Source records
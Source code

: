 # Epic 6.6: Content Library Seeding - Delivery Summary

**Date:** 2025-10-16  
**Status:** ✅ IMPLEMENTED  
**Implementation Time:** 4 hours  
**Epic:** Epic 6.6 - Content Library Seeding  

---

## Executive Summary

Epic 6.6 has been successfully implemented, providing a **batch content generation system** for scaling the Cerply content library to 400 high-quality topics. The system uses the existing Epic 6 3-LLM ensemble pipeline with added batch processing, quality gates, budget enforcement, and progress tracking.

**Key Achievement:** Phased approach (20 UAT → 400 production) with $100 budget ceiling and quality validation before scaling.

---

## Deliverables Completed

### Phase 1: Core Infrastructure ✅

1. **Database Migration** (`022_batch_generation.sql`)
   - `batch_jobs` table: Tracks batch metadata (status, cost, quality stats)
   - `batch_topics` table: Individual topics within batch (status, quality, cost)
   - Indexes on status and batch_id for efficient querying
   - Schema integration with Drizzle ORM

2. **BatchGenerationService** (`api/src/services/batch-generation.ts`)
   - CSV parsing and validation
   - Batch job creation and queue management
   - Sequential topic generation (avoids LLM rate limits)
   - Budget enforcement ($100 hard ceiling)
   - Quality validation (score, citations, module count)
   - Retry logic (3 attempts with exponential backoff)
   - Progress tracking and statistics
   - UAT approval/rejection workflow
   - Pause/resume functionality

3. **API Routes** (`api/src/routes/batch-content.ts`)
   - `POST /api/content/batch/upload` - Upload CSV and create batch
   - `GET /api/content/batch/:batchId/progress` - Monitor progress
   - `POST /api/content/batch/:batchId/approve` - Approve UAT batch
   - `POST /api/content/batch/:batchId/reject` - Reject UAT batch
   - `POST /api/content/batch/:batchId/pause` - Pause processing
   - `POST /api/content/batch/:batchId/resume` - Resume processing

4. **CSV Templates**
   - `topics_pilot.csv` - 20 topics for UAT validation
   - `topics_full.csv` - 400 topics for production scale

▶ [Task item]: Your task is to retype, exactly and only, the lines from the one with "Approve UAT batch" through the final line above.

▶ [Output for this task]:
   - `POST /api/content/batch/:batchId/approve` - Approve UAT batch
   - `POST /api/content/batch/:batchId/reject` - Reject UAT batch
   - `POST /api/content/batch/:batchId/pause` - Pause processing
   - `POST /api/content/batch/:batchId/resume` - Resume processing

4. **CSV Templates**
   - `topics_pilot.csv` - 20 topics for UAT validation
   - `topics_full.csv` - 400 topics for production scale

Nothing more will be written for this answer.